What Are Portfolio Investment Styles?

Portfolio investment “styles” refer to how managers group and allocate among stocks (or funds) based on measurable characteristics such as valuation, earnings growth, and quality metrics. The two most common styles are growth and value, with blended and hybrid strategies sitting in between. In practice, most long‑term portfolios are not purely one style; instead, they tilt toward one approach while using others to diversify risk and smooth returns.

Growth‑Style Portfolio Strategy

A growth‑style portfolio focuses on companies expected to expand earnings and revenues faster than the market average. These firms often operate in innovative or high‑beta sectors such as technology, select consumer discretionary, and certain healthcare segments, where future expectations drive valuations more than current book‑value‑based metrics.

Key Characteristics

  • High recent and forecast earnings growth and revenue growth.
  • Often trade at elevated multiples (e.g., high P/E ratio) because investors are paying for future expansion.
  • Lower dividend yields, as profits are typically reinvested into the business rather than returned to shareholders.

Pros and Risks

Pros:

  • Strong upside when growth narratives play out (e.g., successful product launches, market share gains, or regulatory tailwinds).
  • Can compound wealth rapidly over long periods if the portfolio tilts into structurally growing industries.

Risks:

  • High volatility and deep drawdowns when growth slows or expectations are not met.
  • Valuation de‑rating risk: if interest rates rise or sentiment turns negative, multiples can compress sharply, even if fundamentals remain solid.

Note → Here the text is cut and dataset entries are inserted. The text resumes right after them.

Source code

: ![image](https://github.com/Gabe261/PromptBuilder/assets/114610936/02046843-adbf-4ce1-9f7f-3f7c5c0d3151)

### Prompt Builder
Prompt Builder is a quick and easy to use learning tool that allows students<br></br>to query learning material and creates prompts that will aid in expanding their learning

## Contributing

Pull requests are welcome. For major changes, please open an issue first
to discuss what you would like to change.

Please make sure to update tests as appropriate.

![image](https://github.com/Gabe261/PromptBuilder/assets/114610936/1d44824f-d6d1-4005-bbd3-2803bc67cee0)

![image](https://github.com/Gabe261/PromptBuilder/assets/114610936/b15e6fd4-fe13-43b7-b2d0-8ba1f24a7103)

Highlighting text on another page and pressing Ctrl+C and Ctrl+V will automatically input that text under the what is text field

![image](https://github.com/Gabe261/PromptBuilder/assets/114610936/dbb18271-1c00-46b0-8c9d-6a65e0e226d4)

Value‑Style Portfolio Strategy

A value‑style portfolio targets companies that appear cheap relative to their earnings, book value, or cash‑flow generation. Value managers often screen for low P/E, high book‑value‑to‑price, strong dividend yields, and high free‑cash‑flow yields, betting that the market has underpriced known, stable earnings.

Key Characteristics

  • Lower valuation multiples and higher dividend yields compared with the broader market.
  • Often found in mature sectors such as banking, utilities, basic materials, and parts of consumer staples.

Pros and Risks

Pros:

  • Generally lower volatility and drawdowns during market downturns, because expectations are already muted.
  • Provides relatively steady income and can act as stabilizing agent when growth‑style stocks face de‑rating.

Risks:

  • “Value traps”: companies that appear cheap but never recover due to structural issues, competitive erosion, or balance‑sheet stress.
  • Periods of underperformance when growth‑style narratives dominate market sentiment (for example, in long bull markets in tech and quality stocks).

 Blended / Core‑Blend Portfolio Strategy

A blended or “core‑blend” portfolio deliberately combines growth and value stocks (or funds) within a single allocation, aiming to capture upside from growth while using value as a stabilizer. This is the default style for many balanced mutual funds and model portfolios, especially those marketed as “large‑cap blend” or “multi‑cap blend” products.

How It Works

  • Typically allocates a portion of equity exposure to growth‑oriented names and a portion to value‑oriented names (for example, 60% value‑tilt and 40% growth‑tilt, or 50/50 “balanced hybrid”).
  • May also overlay quality and momentum screens so that the blend is not random but tilted toward companies with strong fundamentals and positive price momentum.

Pros and Risks

Pros:

  • Diversification across styles lowers correlation and can improve the Sharpe ratio over time, as growth and value tend to outperform in different market environments.
  • More stable long‑term compounding than a pure‑style portfolio, especially for investors with moderate risk tolerance.

Risks:

  • Underperformance in single‑style bull markets; for example, in a pure‑tech‑style rally the blend may lag a dedicated growth‑style portfolio.
  • Needs clear rules: without predefined allocation bands and rebalancing triggers, the blend can drift into an unintended style (e.g., overweight growth when valuations have already stretched).

Many practitioners recommend defining an explicit style split (for example, 60/40 value–growth) and rebalancing when the allocation drifts beyond a tolerance band (such as ±5%).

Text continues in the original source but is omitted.